Plain-text document sources

# # #

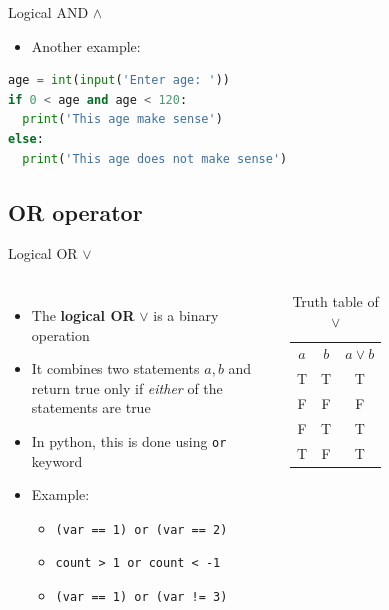 \documentclass[10pt,xcolor={table,dvipsnames},t]{beamer}
\begin{document}
\begin{frame}[fragile]{Logical AND $\land$}
  \begin{itemize}
    \item Another example:
  \end{itemize}
\begin{lstlisting}[language=python]
age = int(input('Enter age: '))
if 0 < age and age < 120:
  print('This age make sense')
else:
  print('This age does not make sense')
\end{lstlisting}
\end{frame}


\subsection{OR operator}
\begin{frame}{Logical OR $\lor$}
  \begin{columns}
    \begin{itemize}
      \item The \textbf{logical OR} $\lor$ is a binary operation
      \item It combines two statements $a,b$ and return true only if \textit{either} of the statements are true 
      \item In python, this is done using \texttt{or} keyword
      \item Example:
      \begin{itemize}
        \item \texttt{(var == 1) or (var == 2)}
        \item \texttt{count > 1 or count < -1}
        \item \texttt{(var == 1) or (var != 3)}
      \end{itemize}
    \end{itemize}
    \begin{table}[]
      \begin{tabular}{ccc}
      $a$ & $b$ & $a\lor b$  \\
      T & T & T \\
      F & F & F \\
      F & T & T\\
      T & F & T
      \end{tabular}
      \caption{Truth table of $\lor$}
      \end{table}
  \end{columns}
\end{frame}
\end{document}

# # #

• **Task description**:
Where in the records above does the word "lstlisting" appear? Copy each line that holds it.

• **Result of the task**:
\begin{lstlisting}[language=python]
\end{lstlisting}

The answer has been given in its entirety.